I personally felt that it wasn't good to show up in front of a classroom full of kids who were bright eyed and bushy tailed and already feeling like I just don't want to be there on the first day. I just didn't sit well with me to show up like that. And so I thought it was better to work out a way to get out. So that's how I started doing the Masters. And then from that, we did a bit of coaching in there and I loved that so I did the coaching qualification, uh, and I already had a business from before, but I kind of ramped it up again and started doing coaching.
And I've created a space for my clients too. So when they look at, in my background, I've got plants and pictures on the wall, and it's a really lovely sort of open creative space where we get to co-create that future and it's calming.
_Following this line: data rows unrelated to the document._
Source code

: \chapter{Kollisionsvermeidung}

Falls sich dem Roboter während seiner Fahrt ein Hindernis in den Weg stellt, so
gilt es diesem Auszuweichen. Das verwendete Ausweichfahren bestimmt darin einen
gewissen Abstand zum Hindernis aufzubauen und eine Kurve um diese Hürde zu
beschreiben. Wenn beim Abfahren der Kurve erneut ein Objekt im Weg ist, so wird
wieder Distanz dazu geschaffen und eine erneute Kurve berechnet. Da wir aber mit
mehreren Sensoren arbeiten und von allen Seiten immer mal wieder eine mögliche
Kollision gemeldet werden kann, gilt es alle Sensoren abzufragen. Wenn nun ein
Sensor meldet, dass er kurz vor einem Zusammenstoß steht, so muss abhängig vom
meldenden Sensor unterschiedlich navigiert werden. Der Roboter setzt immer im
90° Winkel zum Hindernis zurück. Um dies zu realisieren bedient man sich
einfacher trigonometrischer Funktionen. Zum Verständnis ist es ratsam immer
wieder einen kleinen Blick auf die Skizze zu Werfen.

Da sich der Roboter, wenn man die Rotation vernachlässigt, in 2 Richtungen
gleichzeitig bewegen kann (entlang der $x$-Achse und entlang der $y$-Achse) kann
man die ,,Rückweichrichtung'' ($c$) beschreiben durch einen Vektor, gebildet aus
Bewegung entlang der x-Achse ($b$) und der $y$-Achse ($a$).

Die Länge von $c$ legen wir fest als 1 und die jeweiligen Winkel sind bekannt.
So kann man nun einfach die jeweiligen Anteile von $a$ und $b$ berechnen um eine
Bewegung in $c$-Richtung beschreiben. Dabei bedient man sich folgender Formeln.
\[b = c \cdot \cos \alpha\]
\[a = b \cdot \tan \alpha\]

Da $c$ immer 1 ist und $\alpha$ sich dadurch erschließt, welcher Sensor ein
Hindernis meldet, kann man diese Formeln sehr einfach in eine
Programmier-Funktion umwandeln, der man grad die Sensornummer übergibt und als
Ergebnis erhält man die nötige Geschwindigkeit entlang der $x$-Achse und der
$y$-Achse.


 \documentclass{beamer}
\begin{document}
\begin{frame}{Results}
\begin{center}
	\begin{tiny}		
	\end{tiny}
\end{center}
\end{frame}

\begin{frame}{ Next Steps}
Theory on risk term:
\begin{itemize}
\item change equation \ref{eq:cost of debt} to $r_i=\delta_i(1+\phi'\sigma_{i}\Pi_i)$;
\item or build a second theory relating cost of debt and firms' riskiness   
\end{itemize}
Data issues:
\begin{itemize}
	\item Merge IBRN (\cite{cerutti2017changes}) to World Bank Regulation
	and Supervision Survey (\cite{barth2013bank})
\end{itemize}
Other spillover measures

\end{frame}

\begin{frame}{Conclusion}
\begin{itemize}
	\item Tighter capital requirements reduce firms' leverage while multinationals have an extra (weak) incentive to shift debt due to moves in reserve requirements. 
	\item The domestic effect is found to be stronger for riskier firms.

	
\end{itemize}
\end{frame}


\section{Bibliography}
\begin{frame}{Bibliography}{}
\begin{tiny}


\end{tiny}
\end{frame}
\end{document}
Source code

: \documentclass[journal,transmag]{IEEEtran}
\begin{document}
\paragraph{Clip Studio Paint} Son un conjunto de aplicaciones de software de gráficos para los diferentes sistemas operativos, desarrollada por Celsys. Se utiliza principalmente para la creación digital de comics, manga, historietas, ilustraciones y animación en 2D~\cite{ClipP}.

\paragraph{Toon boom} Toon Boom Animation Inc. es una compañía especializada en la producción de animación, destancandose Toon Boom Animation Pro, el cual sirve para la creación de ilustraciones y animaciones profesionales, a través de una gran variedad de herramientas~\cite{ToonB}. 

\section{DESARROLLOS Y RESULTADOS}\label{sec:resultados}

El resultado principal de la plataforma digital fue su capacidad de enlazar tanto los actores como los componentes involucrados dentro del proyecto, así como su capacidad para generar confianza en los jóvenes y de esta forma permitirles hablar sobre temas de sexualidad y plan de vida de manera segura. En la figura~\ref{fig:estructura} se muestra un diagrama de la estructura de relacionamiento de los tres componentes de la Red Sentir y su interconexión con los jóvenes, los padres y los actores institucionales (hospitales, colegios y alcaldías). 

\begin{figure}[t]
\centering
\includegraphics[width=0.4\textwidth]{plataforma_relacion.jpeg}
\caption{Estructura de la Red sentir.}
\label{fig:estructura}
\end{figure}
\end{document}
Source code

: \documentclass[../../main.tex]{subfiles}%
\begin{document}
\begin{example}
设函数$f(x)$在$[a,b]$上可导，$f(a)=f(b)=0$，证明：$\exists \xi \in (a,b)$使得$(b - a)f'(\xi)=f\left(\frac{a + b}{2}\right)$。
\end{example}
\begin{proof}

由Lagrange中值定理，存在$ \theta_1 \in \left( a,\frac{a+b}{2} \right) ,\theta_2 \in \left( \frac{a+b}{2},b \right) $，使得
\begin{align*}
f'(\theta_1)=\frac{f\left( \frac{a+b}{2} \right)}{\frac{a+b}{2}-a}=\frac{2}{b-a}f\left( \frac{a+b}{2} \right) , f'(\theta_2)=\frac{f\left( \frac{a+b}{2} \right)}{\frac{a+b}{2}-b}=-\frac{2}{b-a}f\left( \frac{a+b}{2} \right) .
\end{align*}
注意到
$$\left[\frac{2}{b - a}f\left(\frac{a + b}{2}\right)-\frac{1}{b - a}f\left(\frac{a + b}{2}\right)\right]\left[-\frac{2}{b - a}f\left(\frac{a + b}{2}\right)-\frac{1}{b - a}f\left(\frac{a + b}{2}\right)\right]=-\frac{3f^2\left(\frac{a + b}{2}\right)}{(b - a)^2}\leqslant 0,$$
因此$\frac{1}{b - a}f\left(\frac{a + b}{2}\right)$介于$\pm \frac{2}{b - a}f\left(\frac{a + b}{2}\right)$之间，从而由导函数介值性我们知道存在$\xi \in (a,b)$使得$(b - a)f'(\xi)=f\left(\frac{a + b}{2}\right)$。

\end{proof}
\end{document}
You know, a lot of people get innovation confused and you know, innovation doesn't, it's not about finding something that's never, ever been done before. It's innovating your sector doing something differently. And in fact, often as I said earlier, the familiar is easier to market as well. So if you go and I've been down this road, let me tell you where you've got something that's so obscure that you know is a really, really good idea and it may well be, but innovation is only when someone starts buying it and they totally get into it. But you've got to start with baby steps and get your idea. And first separate yourself, get out whatever industry you're out doing now.